**Problem statement:**
Copy out all lines in the data below containing the string "committed".

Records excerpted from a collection
:::::
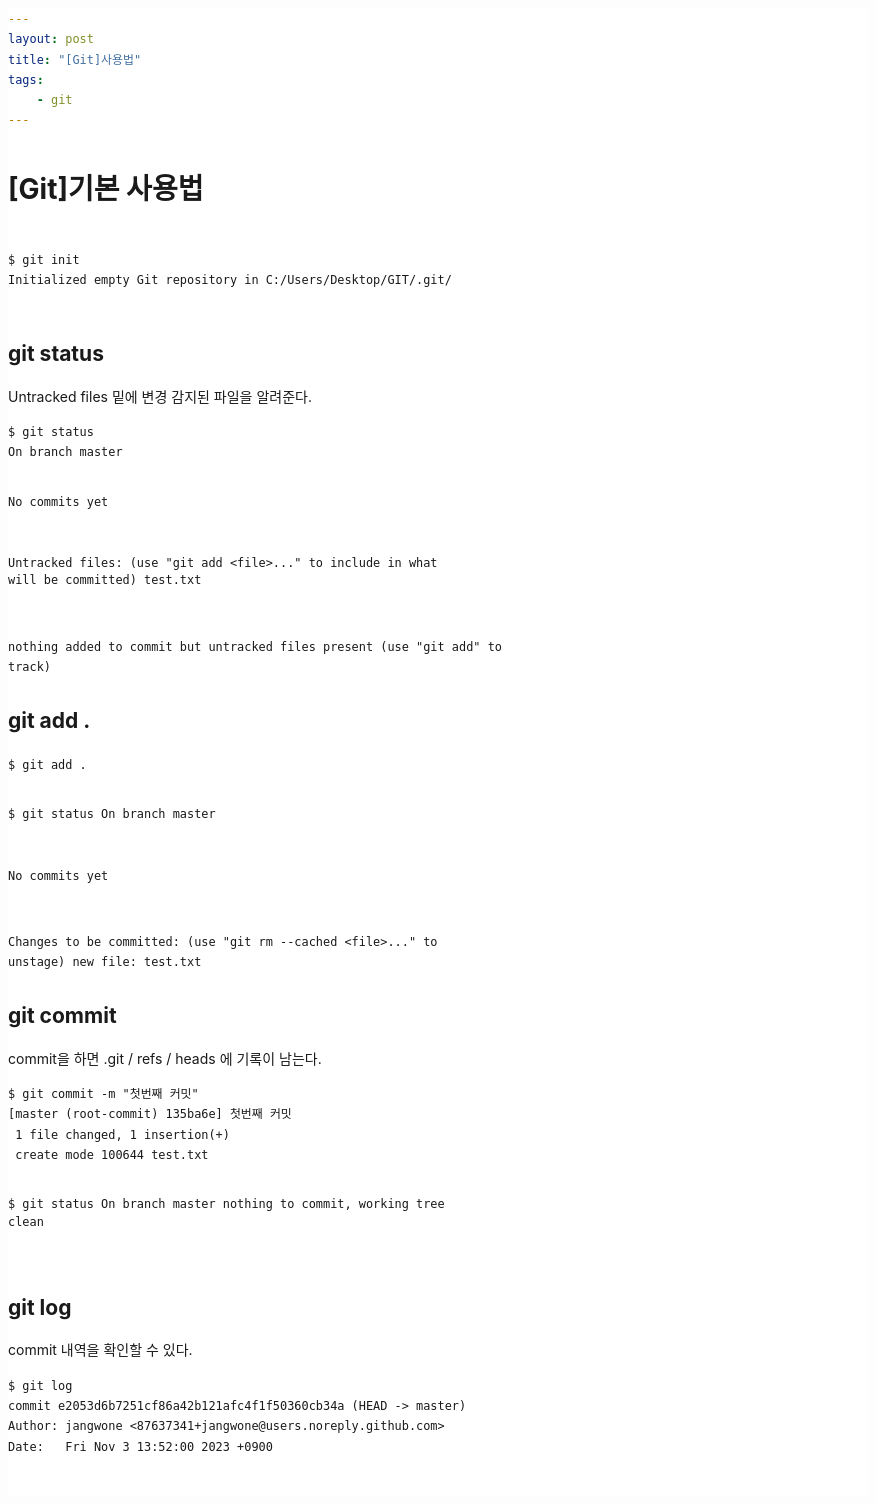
 ```yaml
---
layout: post
title: "[Git]사용법"
tags: 
    - git
---
```


<h1 id="git기본-사용법">[Git]기본 사용법</h1>
<pre><code>
$ git init
Initialized empty Git repository in C:/Users/Desktop/GIT/.git/

</code></pre>
<h2 id="git-status">git status</h2>
<p>Untracked files 밑에 변경 감지된 파일을 알려준다.</p>
<pre><code>$ git status
On branch master

No commits yet

Untracked files:
  (use "git add &lt;file&gt;..." to include in what will be committed)
        test.txt

nothing added to commit but untracked files present (use "git add" to track)
</code></pre>
<h2 id="git-add-.">git add .</h2>
<pre><code>$ git add .

$ git status
On branch master

No commits yet

Changes to be committed:
  (use "git rm --cached &lt;file&gt;..." to unstage)
        new file:   test.txt
</code></pre>
<h2 id="git-commit">git commit</h2>
<p>commit을 하면 .git / refs / heads 에 기록이 남는다.</p>
<pre><code>$ git commit -m "첫번째 커밋"
[master (root-commit) 135ba6e] 첫번째 커밋
 1 file changed, 1 insertion(+)
 create mode 100644 test.txt
 
$ git status
On branch master
nothing to commit, working tree clean

</code></pre>
<h2 id="git-log">git log</h2>
<p>commit 내역을 확인할 수 있다.</p>
<pre><code>$ git log
commit e2053d6b7251cf86a42b121afc4f1f50360cb34a (HEAD -&gt; master)
Author: jangwone &lt;87637341+jangwone@users.noreply.github.com&gt;
Date:   Fri Nov 3 13:52:00 2023 +0900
:::::
**Exercise response:**
  (use "git add &lt;file&gt;..." to include in what will be committed)
Changes to be committed:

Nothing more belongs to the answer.